Nach Informationen des Tagesspiegel bringt die Vermietung von Büroflächen am Leipziger Platz doppelt so viel Geld ein wie die von Wohnungen. Der Baustadtrat von Mitte, Carsten Spallek (CDU), hatte eigenen Angaben zufolge auch gegenüber der Senatsbaudirektorin Regula Lüscher darauf gepocht, den Bebauungsplan einzuhalten und den Investor nicht von der Pflicht zu befreien, Fläche für Wohnungen bereitzustellen. Eine Befreiung sei schon wegen des Gebots der „Gleichbehandlung“ von Investoren am Leipziger Platz nicht möglich.

Aber kurze Zeit später drückte die von Geisel geführte Senatsverwaltung die Befreiung durch – gegen die politische Maxime, jede Lücke in der Stadt mit Wohnungen zu füllen und gegen den Bezirkswillen. Formal ging das laut Tagesspiegel so: Die F100 reichte eine „Bauvoranfrage“ in Mitte ein für den Neubau, ohne Wohnungen, trotz Spalleks klarer Ansage. Der Bezirk lehnte ab, der Bauträger legte Widerspruch ein und über den entschied der Senat – zugunsten von Strieders Auftraggeber. „Wenn der Bauträger jetzt einen Bauantrag ohne Wohnungen stellt, müssen wir den genehmigen“, sagt Spallek. Laut Pressemitteilung des Senats werde der Investor den Bauantrag voraussichtlich Ende 2016 stellen.

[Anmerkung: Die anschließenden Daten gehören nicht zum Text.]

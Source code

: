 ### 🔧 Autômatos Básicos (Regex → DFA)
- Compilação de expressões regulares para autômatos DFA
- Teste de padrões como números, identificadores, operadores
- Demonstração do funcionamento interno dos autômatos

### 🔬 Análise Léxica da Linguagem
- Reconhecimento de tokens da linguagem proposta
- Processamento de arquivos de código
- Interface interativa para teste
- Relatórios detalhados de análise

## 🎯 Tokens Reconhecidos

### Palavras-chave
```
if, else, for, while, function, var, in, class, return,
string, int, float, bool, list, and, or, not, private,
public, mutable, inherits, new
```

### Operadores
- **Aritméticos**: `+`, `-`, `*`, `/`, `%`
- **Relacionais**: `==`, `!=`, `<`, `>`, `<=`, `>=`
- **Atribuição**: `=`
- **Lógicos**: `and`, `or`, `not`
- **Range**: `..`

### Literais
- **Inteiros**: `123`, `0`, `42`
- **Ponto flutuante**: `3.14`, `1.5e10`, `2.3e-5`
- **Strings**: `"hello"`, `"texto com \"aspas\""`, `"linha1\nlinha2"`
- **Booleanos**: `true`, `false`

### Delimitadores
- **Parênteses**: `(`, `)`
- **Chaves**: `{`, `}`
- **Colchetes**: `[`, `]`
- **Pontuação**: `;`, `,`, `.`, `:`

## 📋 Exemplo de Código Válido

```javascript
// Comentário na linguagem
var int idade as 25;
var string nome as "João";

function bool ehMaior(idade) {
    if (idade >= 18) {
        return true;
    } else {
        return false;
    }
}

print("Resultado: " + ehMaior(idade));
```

Sieben Architekturbüros im Wettbewerb

Das Architekturbüro Hilde León setzte sich mit seinem Entwurf gegen starke Konkurrenz durch: Unter anderen waren zu dem Wettbewerb die renommierten Büros David Chipperfield und Sauerbruch Hutton eingeladen.

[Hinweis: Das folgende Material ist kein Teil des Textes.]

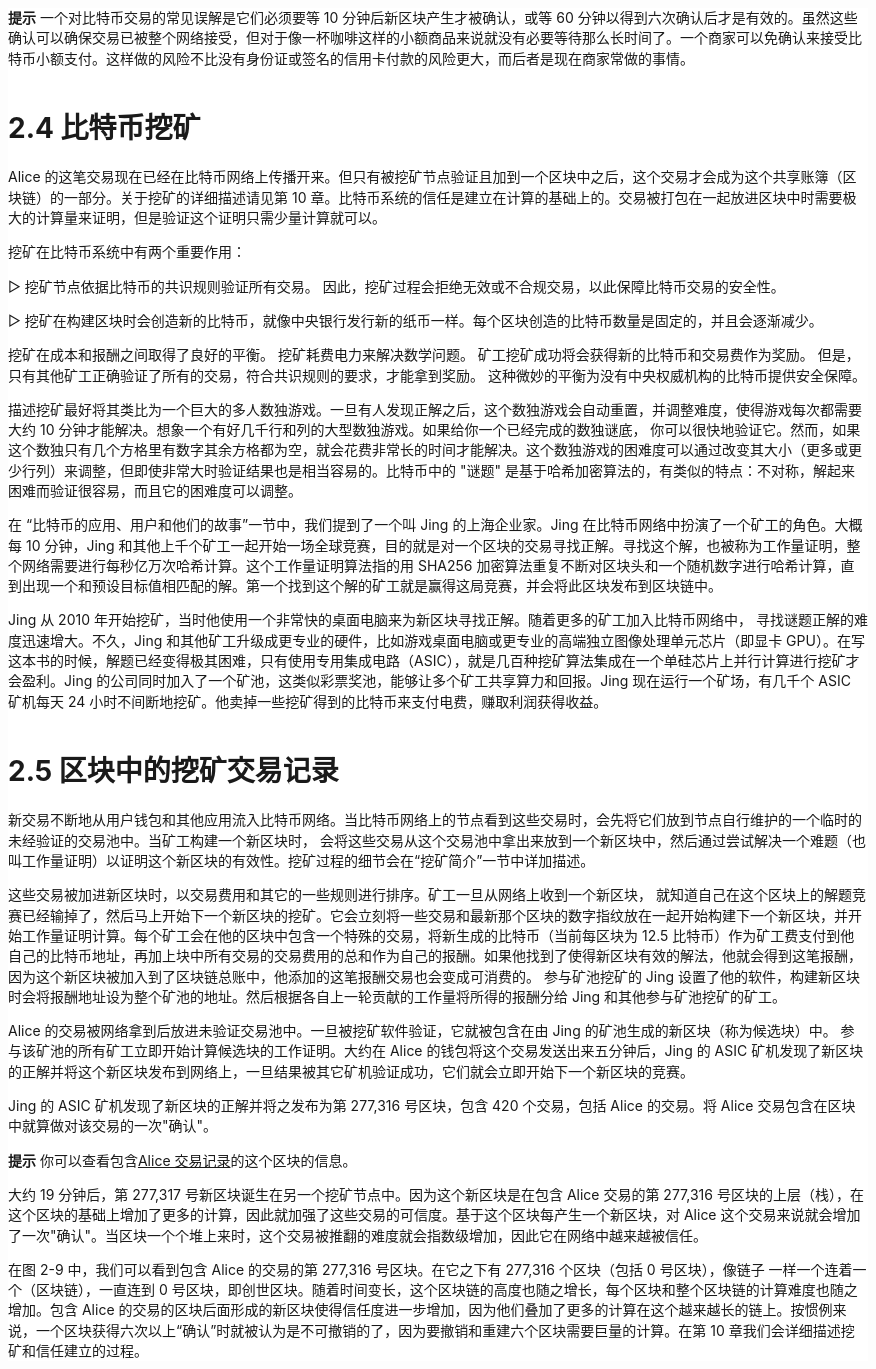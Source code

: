 **提示** 一个对比特币交易的常见误解是它们必须要等 10 分钟后新区块产生才被确认，或等 60 分钟以得到六次确认后才是有效的。虽然这些确认可以确保交易已被整个网络接受，但对于像一杯咖啡这样的小额商品来说就没有必要等待那么长时间了。一个商家可以免确认来接受比特币小额支付。这样做的风险不比没有身份证或签名的信用卡付款的风险更大，而后者是现在商家常做的事情。

# 2.4 比特币挖矿

Alice 的这笔交易现在已经在比特币网络上传播开来。但只有被挖矿节点验证且加到一个区块中之后，这个交易才会成为这个共享账簿（区块链）的一部分。关于挖矿的详细描述请见第 10 章。比特币系统的信任是建立在计算的基础上的。交易被打包在一起放进区块中时需要极大的计算量来证明，但是验证这个证明只需少量计算就可以。

挖矿在比特币系统中有两个重要作用：

▷ 挖矿节点依据比特币的共识规则验证所有交易。 因此，挖矿过程会拒绝无效或不合规交易，以此保障比特币交易的安全性。

▷ 挖矿在构建区块时会创造新的比特币，就像中央银行发行新的纸币一样。每个区块创造的比特币数量是固定的，并且会逐渐减少。

挖矿在成本和报酬之间取得了良好的平衡。 挖矿耗费电力来解决数学问题。 矿工挖矿成功将会获得新的比特币和交易费作为奖励。 但是，只有其他矿工正确验证了所有的交易，符合共识规则的要求，才能拿到奖励。 这种微妙的平衡为没有中央权威机构的比特币提供安全保障。

描述挖矿最好将其类比为一个巨大的多人数独游戏。一旦有人发现正解之后，这个数独游戏会自动重置，并调整难度，使得游戏每次都需要大约 10 分钟才能解决。想象一个有好几千行和列的大型数独游戏。如果给你一个已经完成的数独谜底， 你可以很快地验证它。然而，如果这个数独只有几个方格里有数字其余方格都为空，就会花费非常长的时间才能解决。这个数独游戏的困难度可以通过改变其大小（更多或更少行列）来调整，但即使非常大时验证结果也是相当容易的。比特币中的 "谜题" 是基于哈希加密算法的，有类似的特点：不对称，解起来困难而验证很容易，而且它的困难度可以调整。

在 “比特币的应用、用户和他们的故事”一节中，我们提到了一个叫 Jing 的上海企业家。Jing 在比特币网络中扮演了一个矿工的角色。大概每 10 分钟，Jing 和其他上千个矿工一起开始一场全球竞赛，目的就是对一个区块的交易寻找正解。寻找这个解，也被称为工作量证明，整个网络需要进行每秒亿万次哈希计算。这个工作量证明算法指的用 SHA256 加密算法重复不断对区块头和一个随机数字进行哈希计算，直到出现一个和预设目标值相匹配的解。第一个找到这个解的矿工就是赢得这局竞赛，并会将此区块发布到区块链中。

Jing 从 2010 年开始挖矿，当时他使用一个非常快的桌面电脑来为新区块寻找正解。随着更多的矿工加入比特币网络中， 寻找谜题正解的难度迅速增大。不久，Jing 和其他矿工升级成更专业的硬件，比如游戏桌面电脑或更专业的高端独立图像处理单元芯片（即显卡 GPU）。在写这本书的时候，解题已经变得极其困难，只有使用专用集成电路（ASIC），就是几百种挖矿算法集成在一个单硅芯片上并行计算进行挖矿才会盈利。Jing 的公司同时加入了一个矿池，这类似彩票奖池，能够让多个矿工共享算力和回报。Jing 现在运行一个矿场，有几千个 ASIC 矿机每天 24 小时不间断地挖矿。他卖掉一些挖矿得到的比特币来支付电费，赚取利润获得收益。

# 2.5 区块中的挖矿交易记录

新交易不断地从用户钱包和其他应用流入比特币网络。当比特币网络上的节点看到这些交易时，会先将它们放到节点自行维护的一个临时的未经验证的交易池中。当矿工构建一个新区块时， 会将这些交易从这个交易池中拿出来放到一个新区块中，然后通过尝试解决一个难题（也叫工作量证明）以证明这个新区块的有效性。挖矿过程的细节会在“挖矿简介”一节中详加描述。

这些交易被加进新区块时，以交易费用和其它的一些规则进行排序。矿工一旦从网络上收到一个新区块， 就知道自己在这个区块上的解题竞赛已经输掉了，然后马上开始下一个新区块的挖矿。它会立刻将一些交易和最新那个区块的数字指纹放在一起开始构建下一个新区块，并开始工作量证明计算。每个矿工会在他的区块中包含一个特殊的交易，将新生成的比特币（当前每区块为 12.5 比特币）作为矿工费支付到他自己的比特币地址，再加上块中所有交易的交易费用的总和作为自己的报酬。如果他找到了使得新区块有效的解法，他就会得到这笔报酬，因为这个新区块被加入到了区块链总账中，他添加的这笔报酬交易也会变成可消费的。 参与矿池挖矿的 Jing 设置了他的软件，构建新区块时会将报酬地址设为整个矿池的地址。然后根据各自上一轮贡献的工作量将所得的报酬分给 Jing 和其他参与矿池挖矿的矿工。

Alice 的交易被网络拿到后放进未验证交易池中。一旦被挖矿软件验证，它就被包含在由 Jing 的矿池生成的新区块（称为候选块）中。 参与该矿池的所有矿工立即开始计算候选块的工作证明。大约在 Alice 的钱包将这个交易发送出来五分钟后，Jing 的 ASIC 矿机发现了新区块的正解并将这个新区块发布到网络上，一旦结果被其它矿机验证成功，它们就会立即开始下一个新区块的竞赛。

Jing 的 ASIC 矿机发现了新区块的正解并将之发布为第 277,316 号区块，包含 420 个交易，包括 Alice 的交易。将 Alice 交易包含在区块中就算做对该交易的一次"确认"。

**提示** 你可以查看包含[Alice 交易记录](https://blockchain.info/block-height/277316)的这个区块的信息。

大约 19 分钟后，第 277,317 号新区块诞生在另一个挖矿节点中。因为这个新区块是在包含 Alice 交易的第 277,316 号区块的上层（栈），在这个区块的基础上增加了更多的计算，因此就加强了这些交易的可信度。基于这个区块每产生一个新区块，对 Alice 这个交易来说就会增加了一次"确认"。当区块一个个堆上来时，这个交易被推翻的难度就会指数级增加，因此它在网络中越来越被信任。

在图 2-9 中，我们可以看到包含 Alice 的交易的第 277,316 号区块。在它之下有 277,316 个区块（包括 0 号区块），像链子 一样一个连着一个（区块链），一直连到 0 号区块，即创世区块。随着时间变长，这个区块链的高度也随之增长，每个区块和整个区块链的计算难度也随之增加。包含 Alice 的交易的区块后面形成的新区块使得信任度进一步增加，因为他们叠加了更多的计算在这个越来越长的链上。按惯例来说，一个区块获得六次以上“确认”时就被认为是不可撤销的了，因为要撤销和重建六个区块需要巨量的计算。在第 10 章我们会详细描述挖矿和信任建立的过程。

An der Stelle, wo das neue Gebäude errichtet werden soll, steht seit zehn Jahren ein riesiges Baugerüst, dessen Struktur ein Gebäude simuliert. Es ist mit einer Plane eingehüllt, auf der das Bild einer Hausfassade gedruckt ist. Der Entwurf für das solcherart dargestellte Gebäude stammt von einem Berliner Architekturbüro, das zu dem Wettbewerb übrigens nicht eingeladen wurde – sehr zum Ärger des Architekten.